And my feet were electrified by the charges that shot through them, ready to launch into a Saint Vitus’ dance, to begin one of the interminable sessions over which I had no control whatsoever, unable to stop as long as the music played, destroying with my spinning feet and the arabesques of the dance what my hands, with such diligence and effort, had built.

My eyes wanted to speak to his, plead with him, not for myself but for Their Majesties, but they ran up against the metallic gleam of his iris, blackest evil from the deep cavern of his face.

I underestimated the malevolent power of this Negoro, the eternal bad guy — that’s what I’m getting at. But to his machinations, Petya, I opposed the countermachination of the Book. With infinite subtlety, having, under my tutelage and the Writer’s words, completely changed your interior. A proven truth in you, a gaze that could never be confounded, knower of answers to which no objection could ever be made. Just as you were finishing your journey through the vade mecum of the Book, best foot forward, shod in elegant sandals. Having passed through it under my guidance, moved your brain through its pages, your masteries interwoven in more complex formations than your father’s oscillating ferrites, too easily oriented in the wrong direction. Discovering you to be, displaying you now: a radiant boy, a resplendent prince, a scholar of the Book.

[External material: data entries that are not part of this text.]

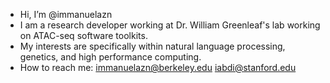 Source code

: - Hi, I’m @immanuelazn
- I am a research developer working at Dr. William Greenleaf's lab  working on ATAC-seq software toolkits.  
- My interests are specifically within natural language processing, genetics, and high performance computing.
- How to reach me: 
immanuelazn@berkeley.edu
iabdi@stanford.edu

<!---
immanuelazn/immanuelazn is a ✨ special ✨ repository because its `README.md` (this file) appears on your GitHub profile.
You can click the Preview link to take a look at your changes.
--->
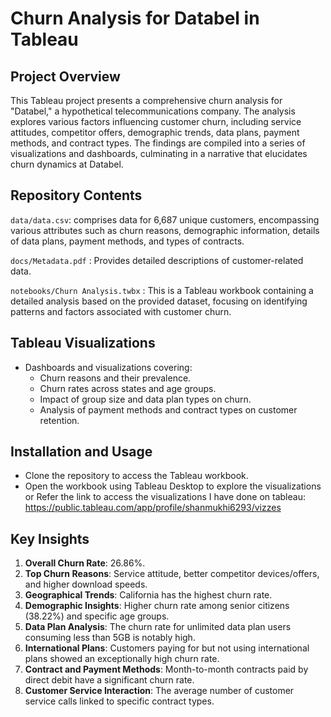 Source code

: # Churn Analysis for Databel in Tableau

## Project Overview
This Tableau project presents a comprehensive churn analysis for "Databel," a hypothetical telecommunications company. The analysis explores various factors influencing customer churn, including service attitudes, competitor offers, demographic trends, data plans, payment methods, and contract types. The findings are compiled into a series of visualizations and dashboards, culminating in a narrative that elucidates churn dynamics at Databel.

## Repository Contents
`data/data.csv`: comprises data for 6,687 unique customers, encompassing various attributes such as churn reasons, demographic information, details of data plans, payment methods, and types of contracts.

`docs/Metadata.pdf` :  Provides detailed descriptions of customer-related data.

`notebooks/Churn Analysis.twbx` : This is a Tableau workbook containing a detailed analysis based on the provided dataset, focusing on identifying patterns and factors associated with customer churn.

## Tableau Visualizations
- Dashboards and visualizations covering:
  - Churn reasons and their prevalence.
  - Churn rates across states and age groups.
  - Impact of group size and data plan types on churn.
  - Analysis of payment methods and contract types on customer retention.

## Installation and Usage
- Clone the repository to access the Tableau workbook.
- Open the workbook using Tableau Desktop to explore the visualizations or Refer the link to access the visualizations I have done on tableau: https://public.tableau.com/app/profile/shanmukhi6293/vizzes

## Key Insights
1. **Overall Churn Rate**: 26.86%.
2. **Top Churn Reasons**: Service attitude, better competitor devices/offers, and higher download speeds.
3. **Geographical Trends**: California has the highest churn rate.
4. **Demographic Insights**: Higher churn rate among senior citizens (38.22%) and specific age groups.
5. **Data Plan Analysis**: The churn rate for unlimited data plan users consuming less than 5GB is notably high.
6. **International Plans**: Customers paying for but not using international plans showed an exceptionally high churn rate.
7. **Contract and Payment Methods**: Month-to-month contracts paid by direct debit have a significant churn rate.
8. **Customer Service Interaction**: The average number of customer service calls linked to specific contract types.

What country, what democracy, incipient or adult, knowing what I knew, having meditated and reflected upon the question, with the knowledge or data my eyes had gathered from your bearing as royal boy, would not want you as its prince? Forty-two years of Pax Augusta, a richer and fuller life in the force field of your eyes.

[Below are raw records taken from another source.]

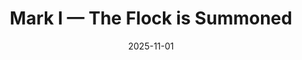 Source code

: ---
layout: portal.njk
title: "Mark I — The Flock is Summoned"
slug: "mark-i"
mark_id: 1
status: "portal" # portal | fragment | essay
stave_image: "/assets/staves/mark-i.png"
sigil: "/assets/sigils/mark.png"

# ritual seal (client-side)
password_hint: "Transcribe the stave."
password_hash: "sha256:4f8b42c2..." # precomputed (see §7)

# unlocked content (shown after ritual)
audio_stream_url: "https://bandcamp.com/your-embed-or-stream"
download_url: "/api/download?mark=1" # protected by CF Function (optional)
aria_abstract: "Sense thesis (to come)..."
dne_abstract: "AntiSense thesis (to come)..."

# crosslinks (grow over time)
hypertext_link: "https://cgms.link/node/..."
library_link: "https://library.notborges.org/... "
treatise_link: "https://stories.notborges.org/... "

# metadata
date: 2025-11-01
--- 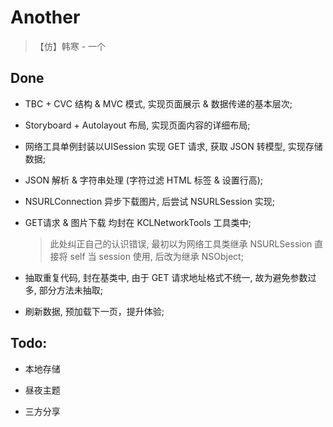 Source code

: # Another

> 【仿】韩寒 - 一个

## Done

- TBC + CVC 结构 & MVC 模式, 实现页面展示 & 数据传递的基本层次;

- Storyboard + Autolayout 布局, 实现页面内容的详细布局;

- 网络工具单例封装以UISession 实现 GET 请求, 获取 JSON 转模型, 实现存储数据;

- JSON 解析 & 字符串处理 (字符过滤 HTML 标签 & 设置行高);

- NSURLConnection 异步下载图片, 后尝试 NSURLSession 实现;

- GET请求 & 图片下载 均封在 KCLNetworkTools 工具类中;

   > 此处纠正自己的认识错误, 最初以为网络工具类继承 NSURLSession 直接将 self 当 session 使用, 后改为继承 NSObject;
   
- 抽取重复代码, 封在基类中, 由于 GET 请求地址格式不统一, 故为避免参数过多, 部分方法未抽取;

- 刷新数据, 预加载下一页，提升体验;

## Todo:

- 本地存储

- 昼夜主题

- 三方分享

The disk of the Vinteuil Variations in your hands, the music by which you’d sought to pacify your father’s insomnia, this composition — by the greatest of musicians! — you had learned to love and appreciate as I did. I believed I saw this, I thought this. But immediately, when I saw what disk was actually in your hand, I understood what your advice was, how to overcome the test, and skillfully free myself from the barbed jaws of that betrayal. Your advice was to enter further into the music, these new versions, beautifully commented on: to culminate, in short, in a great dance.

Better a dance than the passive adoration of the Pool, far wiser to set them all dancing, so that they might better apprehend Vasily’s cosmic importance, his very beautiful wife, the new Imperial House of Russia.

The way you approached the silvery stereo and pushed the play button, the way you turned toward me with the majesty and propriety of a king’s son, requesting:

“Please dance, Master Psellus.”

8

And this Mourdant, the eternal bad guy, paled dramatically beneath his mask, as on the night when he’d heard me recite whole passages of the Book from memory, long chapters, the text incarnate.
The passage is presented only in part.